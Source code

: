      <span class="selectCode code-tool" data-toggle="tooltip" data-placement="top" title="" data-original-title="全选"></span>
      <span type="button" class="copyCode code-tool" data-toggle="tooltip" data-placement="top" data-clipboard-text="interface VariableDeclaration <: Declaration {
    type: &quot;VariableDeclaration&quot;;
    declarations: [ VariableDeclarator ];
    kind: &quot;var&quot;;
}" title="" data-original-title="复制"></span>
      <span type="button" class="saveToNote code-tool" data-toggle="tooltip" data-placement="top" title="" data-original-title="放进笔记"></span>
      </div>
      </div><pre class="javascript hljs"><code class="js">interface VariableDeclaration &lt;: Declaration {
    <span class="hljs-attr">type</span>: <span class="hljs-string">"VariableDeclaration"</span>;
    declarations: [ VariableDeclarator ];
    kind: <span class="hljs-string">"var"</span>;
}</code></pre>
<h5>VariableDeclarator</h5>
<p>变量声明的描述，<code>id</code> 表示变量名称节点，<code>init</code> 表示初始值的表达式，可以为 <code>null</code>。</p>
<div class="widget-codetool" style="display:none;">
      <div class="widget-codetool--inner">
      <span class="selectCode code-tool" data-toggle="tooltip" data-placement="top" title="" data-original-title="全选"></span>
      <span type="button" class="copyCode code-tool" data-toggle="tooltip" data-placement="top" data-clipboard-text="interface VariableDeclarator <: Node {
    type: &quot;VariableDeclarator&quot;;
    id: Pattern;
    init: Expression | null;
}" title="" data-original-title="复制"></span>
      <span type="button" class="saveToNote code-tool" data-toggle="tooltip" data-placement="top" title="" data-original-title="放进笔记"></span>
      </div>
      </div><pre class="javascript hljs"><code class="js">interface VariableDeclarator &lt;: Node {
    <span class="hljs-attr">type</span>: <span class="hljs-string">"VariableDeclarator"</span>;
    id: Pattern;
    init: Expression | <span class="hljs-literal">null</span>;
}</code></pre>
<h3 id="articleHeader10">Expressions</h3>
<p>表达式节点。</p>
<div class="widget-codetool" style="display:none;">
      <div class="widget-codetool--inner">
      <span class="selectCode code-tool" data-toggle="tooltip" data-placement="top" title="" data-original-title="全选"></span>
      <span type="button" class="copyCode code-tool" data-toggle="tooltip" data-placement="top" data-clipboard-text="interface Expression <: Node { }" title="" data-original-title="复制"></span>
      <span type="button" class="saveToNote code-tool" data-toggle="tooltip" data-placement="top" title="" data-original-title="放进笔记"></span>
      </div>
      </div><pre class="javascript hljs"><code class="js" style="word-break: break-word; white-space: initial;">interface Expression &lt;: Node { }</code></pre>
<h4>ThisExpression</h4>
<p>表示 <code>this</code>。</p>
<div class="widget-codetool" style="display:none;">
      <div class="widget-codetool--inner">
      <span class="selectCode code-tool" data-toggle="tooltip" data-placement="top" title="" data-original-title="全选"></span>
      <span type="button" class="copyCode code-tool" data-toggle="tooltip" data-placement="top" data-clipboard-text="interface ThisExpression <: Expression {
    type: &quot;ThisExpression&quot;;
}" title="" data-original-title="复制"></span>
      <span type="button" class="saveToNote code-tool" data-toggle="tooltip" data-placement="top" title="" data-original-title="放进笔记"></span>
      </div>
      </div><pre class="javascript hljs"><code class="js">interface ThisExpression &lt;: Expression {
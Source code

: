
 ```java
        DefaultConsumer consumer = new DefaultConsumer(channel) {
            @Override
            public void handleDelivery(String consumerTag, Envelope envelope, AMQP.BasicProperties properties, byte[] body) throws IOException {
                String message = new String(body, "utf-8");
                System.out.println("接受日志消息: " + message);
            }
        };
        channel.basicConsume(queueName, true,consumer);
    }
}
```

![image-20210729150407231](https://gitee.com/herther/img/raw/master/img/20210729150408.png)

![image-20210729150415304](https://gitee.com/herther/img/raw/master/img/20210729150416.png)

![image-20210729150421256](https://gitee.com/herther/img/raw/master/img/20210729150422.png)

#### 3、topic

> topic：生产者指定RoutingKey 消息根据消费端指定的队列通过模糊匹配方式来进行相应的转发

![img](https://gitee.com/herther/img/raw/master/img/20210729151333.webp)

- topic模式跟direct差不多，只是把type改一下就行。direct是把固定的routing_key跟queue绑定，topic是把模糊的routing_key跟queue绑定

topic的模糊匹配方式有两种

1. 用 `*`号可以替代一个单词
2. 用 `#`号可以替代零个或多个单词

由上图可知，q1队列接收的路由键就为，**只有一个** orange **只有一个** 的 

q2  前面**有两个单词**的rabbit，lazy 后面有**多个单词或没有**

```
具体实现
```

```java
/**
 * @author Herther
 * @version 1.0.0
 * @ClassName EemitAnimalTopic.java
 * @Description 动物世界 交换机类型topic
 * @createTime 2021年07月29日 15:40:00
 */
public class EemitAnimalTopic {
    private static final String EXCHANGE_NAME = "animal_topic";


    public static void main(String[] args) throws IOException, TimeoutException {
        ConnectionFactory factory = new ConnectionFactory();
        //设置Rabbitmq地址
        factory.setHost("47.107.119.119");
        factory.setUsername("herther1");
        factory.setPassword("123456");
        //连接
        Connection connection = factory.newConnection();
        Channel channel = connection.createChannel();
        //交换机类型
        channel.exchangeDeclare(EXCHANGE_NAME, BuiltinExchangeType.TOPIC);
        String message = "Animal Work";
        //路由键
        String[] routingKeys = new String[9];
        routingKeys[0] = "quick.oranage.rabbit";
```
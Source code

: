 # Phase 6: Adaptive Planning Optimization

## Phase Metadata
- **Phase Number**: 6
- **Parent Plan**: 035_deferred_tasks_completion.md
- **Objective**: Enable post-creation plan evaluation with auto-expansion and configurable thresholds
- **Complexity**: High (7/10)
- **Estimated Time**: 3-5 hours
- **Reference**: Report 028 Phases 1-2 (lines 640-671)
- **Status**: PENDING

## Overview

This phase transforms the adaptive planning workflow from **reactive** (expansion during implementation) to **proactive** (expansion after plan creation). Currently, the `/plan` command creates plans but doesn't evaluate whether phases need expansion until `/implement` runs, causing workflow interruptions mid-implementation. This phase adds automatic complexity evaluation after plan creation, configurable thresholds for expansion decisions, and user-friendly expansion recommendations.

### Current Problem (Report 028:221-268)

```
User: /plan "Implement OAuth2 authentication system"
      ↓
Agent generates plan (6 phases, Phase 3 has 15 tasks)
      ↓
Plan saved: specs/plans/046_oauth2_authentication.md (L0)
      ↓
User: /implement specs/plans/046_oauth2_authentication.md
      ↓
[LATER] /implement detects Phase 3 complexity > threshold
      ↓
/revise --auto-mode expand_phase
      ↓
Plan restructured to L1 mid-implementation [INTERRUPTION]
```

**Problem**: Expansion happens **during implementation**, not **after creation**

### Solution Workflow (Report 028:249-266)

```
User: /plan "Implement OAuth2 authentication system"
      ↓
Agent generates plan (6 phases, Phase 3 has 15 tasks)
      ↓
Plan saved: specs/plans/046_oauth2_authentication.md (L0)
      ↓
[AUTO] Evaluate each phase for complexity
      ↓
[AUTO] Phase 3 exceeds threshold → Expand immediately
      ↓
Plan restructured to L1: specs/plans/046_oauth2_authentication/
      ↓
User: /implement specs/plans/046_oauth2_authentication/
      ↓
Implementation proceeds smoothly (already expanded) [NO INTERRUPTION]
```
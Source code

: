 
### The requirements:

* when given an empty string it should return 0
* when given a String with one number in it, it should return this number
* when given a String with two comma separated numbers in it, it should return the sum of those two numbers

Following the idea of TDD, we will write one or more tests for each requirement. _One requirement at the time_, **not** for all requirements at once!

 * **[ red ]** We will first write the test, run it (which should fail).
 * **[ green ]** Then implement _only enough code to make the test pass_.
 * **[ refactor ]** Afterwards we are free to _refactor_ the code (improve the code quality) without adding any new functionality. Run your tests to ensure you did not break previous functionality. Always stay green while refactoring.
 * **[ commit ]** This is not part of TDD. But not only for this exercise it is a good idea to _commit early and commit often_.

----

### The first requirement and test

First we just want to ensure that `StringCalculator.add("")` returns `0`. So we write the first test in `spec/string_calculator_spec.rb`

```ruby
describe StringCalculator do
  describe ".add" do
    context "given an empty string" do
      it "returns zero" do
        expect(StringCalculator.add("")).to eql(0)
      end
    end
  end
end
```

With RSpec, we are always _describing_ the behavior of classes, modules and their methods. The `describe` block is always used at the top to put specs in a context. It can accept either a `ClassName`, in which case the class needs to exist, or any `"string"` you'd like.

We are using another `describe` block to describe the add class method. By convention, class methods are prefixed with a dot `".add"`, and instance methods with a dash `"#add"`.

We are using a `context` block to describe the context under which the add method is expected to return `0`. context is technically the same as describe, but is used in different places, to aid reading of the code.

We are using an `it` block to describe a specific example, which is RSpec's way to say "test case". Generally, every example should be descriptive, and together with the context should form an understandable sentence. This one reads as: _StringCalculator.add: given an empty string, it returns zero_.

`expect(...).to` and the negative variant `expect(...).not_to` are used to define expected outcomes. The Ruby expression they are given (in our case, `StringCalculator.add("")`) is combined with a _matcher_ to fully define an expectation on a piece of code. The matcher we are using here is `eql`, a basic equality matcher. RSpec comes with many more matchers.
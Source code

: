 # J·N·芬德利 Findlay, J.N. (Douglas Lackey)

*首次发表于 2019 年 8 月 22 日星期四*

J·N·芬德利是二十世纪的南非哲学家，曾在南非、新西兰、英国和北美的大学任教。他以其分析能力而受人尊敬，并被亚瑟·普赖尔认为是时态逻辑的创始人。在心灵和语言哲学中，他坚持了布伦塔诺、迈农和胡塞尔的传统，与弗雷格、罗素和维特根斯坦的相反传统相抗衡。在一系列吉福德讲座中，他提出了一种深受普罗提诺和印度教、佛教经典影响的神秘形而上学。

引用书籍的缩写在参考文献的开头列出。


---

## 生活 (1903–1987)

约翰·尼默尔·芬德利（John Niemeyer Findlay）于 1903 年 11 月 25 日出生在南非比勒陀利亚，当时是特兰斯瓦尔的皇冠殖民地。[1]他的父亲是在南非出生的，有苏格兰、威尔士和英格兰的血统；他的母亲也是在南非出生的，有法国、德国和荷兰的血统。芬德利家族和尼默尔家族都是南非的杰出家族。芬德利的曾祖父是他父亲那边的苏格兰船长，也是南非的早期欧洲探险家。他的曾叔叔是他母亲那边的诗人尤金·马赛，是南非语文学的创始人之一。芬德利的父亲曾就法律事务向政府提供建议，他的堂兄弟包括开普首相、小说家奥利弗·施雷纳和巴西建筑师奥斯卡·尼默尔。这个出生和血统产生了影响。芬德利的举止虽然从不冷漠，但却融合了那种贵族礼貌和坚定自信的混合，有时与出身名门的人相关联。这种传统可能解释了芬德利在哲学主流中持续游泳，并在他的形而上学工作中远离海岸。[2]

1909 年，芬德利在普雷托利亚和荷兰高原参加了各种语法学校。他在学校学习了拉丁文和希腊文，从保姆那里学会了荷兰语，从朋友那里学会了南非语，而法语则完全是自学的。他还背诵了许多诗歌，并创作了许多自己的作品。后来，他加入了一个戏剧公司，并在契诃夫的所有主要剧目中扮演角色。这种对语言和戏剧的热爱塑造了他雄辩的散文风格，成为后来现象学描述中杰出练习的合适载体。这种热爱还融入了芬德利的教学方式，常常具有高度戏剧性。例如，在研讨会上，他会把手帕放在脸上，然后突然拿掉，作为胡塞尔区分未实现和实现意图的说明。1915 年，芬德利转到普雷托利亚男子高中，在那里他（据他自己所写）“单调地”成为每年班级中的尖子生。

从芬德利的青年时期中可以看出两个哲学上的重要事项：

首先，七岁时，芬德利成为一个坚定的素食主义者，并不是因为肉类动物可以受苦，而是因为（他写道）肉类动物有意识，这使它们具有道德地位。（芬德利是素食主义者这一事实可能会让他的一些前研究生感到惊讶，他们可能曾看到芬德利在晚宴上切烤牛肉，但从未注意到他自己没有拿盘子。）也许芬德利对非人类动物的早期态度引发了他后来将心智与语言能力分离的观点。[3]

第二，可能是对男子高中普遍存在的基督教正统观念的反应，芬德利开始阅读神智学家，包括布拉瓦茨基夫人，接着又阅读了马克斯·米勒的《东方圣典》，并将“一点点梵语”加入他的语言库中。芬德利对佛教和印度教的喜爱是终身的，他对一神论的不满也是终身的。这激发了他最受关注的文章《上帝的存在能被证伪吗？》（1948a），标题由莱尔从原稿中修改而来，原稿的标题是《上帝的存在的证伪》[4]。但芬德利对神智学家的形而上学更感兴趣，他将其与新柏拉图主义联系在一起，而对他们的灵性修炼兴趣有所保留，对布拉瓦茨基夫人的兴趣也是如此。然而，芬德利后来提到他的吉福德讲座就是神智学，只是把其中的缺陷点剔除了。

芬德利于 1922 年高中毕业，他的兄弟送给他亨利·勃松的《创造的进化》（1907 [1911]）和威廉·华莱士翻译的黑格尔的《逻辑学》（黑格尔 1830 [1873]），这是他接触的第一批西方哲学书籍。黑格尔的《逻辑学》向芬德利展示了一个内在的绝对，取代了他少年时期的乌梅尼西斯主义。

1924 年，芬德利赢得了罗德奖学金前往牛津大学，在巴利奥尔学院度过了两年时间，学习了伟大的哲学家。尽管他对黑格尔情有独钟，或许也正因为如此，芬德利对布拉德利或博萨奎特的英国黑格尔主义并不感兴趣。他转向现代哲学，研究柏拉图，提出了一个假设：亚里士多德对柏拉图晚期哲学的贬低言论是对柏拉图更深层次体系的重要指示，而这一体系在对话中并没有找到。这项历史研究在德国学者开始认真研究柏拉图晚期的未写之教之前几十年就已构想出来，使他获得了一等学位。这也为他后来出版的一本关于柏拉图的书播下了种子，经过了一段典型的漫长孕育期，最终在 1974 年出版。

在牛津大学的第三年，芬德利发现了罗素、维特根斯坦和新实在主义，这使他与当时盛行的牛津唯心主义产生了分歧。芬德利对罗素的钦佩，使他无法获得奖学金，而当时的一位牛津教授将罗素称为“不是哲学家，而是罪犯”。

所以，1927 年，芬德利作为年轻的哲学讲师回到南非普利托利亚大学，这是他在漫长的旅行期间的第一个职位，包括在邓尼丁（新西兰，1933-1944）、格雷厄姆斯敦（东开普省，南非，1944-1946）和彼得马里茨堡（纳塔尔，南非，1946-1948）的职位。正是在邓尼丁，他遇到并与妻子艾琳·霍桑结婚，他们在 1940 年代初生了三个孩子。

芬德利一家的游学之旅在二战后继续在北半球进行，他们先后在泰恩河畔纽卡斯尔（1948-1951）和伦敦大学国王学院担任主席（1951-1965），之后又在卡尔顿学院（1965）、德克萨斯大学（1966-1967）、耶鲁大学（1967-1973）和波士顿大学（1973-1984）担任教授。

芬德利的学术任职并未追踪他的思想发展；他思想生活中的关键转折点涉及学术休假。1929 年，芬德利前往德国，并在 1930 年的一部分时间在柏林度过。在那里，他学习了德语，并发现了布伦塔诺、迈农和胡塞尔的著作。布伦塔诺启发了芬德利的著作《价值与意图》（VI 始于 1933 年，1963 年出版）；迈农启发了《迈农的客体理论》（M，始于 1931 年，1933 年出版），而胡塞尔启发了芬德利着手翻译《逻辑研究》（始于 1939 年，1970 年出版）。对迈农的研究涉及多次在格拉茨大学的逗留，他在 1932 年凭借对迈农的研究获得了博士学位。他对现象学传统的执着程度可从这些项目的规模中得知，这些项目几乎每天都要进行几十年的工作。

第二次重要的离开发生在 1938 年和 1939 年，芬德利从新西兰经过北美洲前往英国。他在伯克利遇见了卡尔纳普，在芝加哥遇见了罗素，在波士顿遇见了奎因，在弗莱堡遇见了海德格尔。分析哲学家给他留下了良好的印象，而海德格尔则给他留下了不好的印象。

• [Aim of the task] Going through the listing above line by line, tally those containing "specs" and state only the total.

• [Result for this task] 6